Boot with Software Raid most times causes mdadm to not complete (possible race)

Bug #140854 reported by netslayer
6
Affects Status Importance Assigned to Milestone
Ubuntu
New
Undecided
Unassigned

Bug Description

Since Feisty when I implemented this raid configuration mdadm does not always boot correctly even though it seems setup perfectly. I just did a format and install of fresh Gutsy and it still is doing it. Right during early boot the status bar will start to load and gets about 1/5th of the way and locks (disk activity light on solid/high I/O). I can goto a console, and I know at this time todo ctrl/alt/del to have it reboot or else it will eventually fail out. Eventually my system will boot.

Once I was able to get a terminal: ps aux | grep mdadm
root 4508 0.0 0.0 10360 608 ? S< 00:49 0:00 /lib/udev/watershed /sbin/mdadm --assemble --scan --no-degraded
root 4509 0.0 0.0 10364 580 ? S< 00:49 0:00 /lib/udev/watershed /sbin/mdadm --assemble --scan --no-degraded
root 8436 0.0 0.0 12392 528 ? Ss 00:54 0:00 /sbin/mdadm --monitor --pid-file /var/run/mdadm/monitor.pid --daemonise --scan --syslog
root 8892 34.1 26.6 562048 550600 ? D< 00:56 0:34 /sbin/mdadm --assemble --scan --no-degraded
chris 8951 0.0 0.0 5124 836 pts/2 S+ 00:57 0:00 grep mdadm

Notice, the last mdadm process kicked off during boot is using 27% of my memory and creeping up fast, in a matter of a minute all my ram is gone (2GB) and it hits swap until it consumes it all and the system becomes unusable. This occurs half the time I start my computer and the drives are always detected during POST. I even can killall the mdmadm processes and they reappear with the same behavior. I feel it is some kind of race condition with udev/mount/mdadm placing my drives in a state that will not work. I even tried adding the udevsettle timeout in the init but it didnt help.

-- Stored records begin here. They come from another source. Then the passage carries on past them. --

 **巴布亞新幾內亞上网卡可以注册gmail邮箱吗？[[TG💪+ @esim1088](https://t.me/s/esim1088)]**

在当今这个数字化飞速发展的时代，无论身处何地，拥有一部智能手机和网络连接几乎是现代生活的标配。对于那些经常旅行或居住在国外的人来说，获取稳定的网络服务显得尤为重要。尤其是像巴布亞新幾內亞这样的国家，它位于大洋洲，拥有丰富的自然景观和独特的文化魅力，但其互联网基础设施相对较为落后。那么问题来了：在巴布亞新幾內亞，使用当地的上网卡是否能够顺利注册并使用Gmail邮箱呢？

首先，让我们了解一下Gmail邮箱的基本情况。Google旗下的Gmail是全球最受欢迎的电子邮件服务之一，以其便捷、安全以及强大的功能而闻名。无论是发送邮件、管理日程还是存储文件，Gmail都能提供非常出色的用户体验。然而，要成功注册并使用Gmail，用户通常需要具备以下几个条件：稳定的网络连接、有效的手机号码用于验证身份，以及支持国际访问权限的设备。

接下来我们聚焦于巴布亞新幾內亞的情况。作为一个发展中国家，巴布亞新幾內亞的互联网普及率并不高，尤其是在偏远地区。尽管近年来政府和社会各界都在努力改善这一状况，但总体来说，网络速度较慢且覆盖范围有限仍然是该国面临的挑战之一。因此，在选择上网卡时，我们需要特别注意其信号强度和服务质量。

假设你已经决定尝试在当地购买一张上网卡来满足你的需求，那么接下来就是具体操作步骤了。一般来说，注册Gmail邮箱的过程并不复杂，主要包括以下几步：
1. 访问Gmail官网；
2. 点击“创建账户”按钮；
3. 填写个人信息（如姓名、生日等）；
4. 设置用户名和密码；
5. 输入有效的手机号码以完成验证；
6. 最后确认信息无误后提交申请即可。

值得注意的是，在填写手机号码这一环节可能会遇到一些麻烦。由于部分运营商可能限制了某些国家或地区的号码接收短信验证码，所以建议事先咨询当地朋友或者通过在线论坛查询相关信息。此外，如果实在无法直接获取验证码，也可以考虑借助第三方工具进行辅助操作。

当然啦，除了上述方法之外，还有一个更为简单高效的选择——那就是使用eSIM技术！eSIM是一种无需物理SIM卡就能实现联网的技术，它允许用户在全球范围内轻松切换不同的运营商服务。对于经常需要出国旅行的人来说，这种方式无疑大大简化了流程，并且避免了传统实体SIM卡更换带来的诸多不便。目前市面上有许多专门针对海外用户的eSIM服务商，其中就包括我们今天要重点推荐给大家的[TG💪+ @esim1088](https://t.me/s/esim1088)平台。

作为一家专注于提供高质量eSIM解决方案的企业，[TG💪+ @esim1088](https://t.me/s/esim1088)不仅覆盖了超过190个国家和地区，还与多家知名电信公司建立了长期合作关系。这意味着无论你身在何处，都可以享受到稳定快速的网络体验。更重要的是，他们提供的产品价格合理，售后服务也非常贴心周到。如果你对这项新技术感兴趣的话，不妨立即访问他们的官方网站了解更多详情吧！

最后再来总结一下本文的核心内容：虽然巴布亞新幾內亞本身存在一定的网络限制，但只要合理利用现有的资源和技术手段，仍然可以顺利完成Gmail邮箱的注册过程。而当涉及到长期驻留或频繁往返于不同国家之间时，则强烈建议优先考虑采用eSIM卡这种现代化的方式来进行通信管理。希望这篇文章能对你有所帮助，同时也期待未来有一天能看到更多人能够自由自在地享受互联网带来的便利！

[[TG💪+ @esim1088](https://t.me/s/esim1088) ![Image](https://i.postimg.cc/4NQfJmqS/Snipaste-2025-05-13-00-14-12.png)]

I either ran mdadm --assemble --scan manually or checked dmesg and it would flood with this:
md: array md0 already has disks!

Until recently the --no-degraded option was not on by default and I'd always seem to loose a drive during boot if I restarted during the mount attempt by using ctrl alt del. I would have to re add it.

Setup:
Latest Gutsy Ubuntu
AMD Opteron 170 (X2)

/dev/md0:
4x300GB drives

/dev/md1:
5x500GB drives

md0 : active raid5 sde[0] hdd[3] hdb[2] sdf[1]
      879171840 blocks level 5, 64k chunk, algorithm 2 [4/4] [UUUU]

md1 : active raid5 sdh1[0] sdd1[4] sdc1[3] sdb1[2] sda1[1]
      1953535744 blocks level 5, 64k chunk, algorithm 2 [5/5] [UUUUU]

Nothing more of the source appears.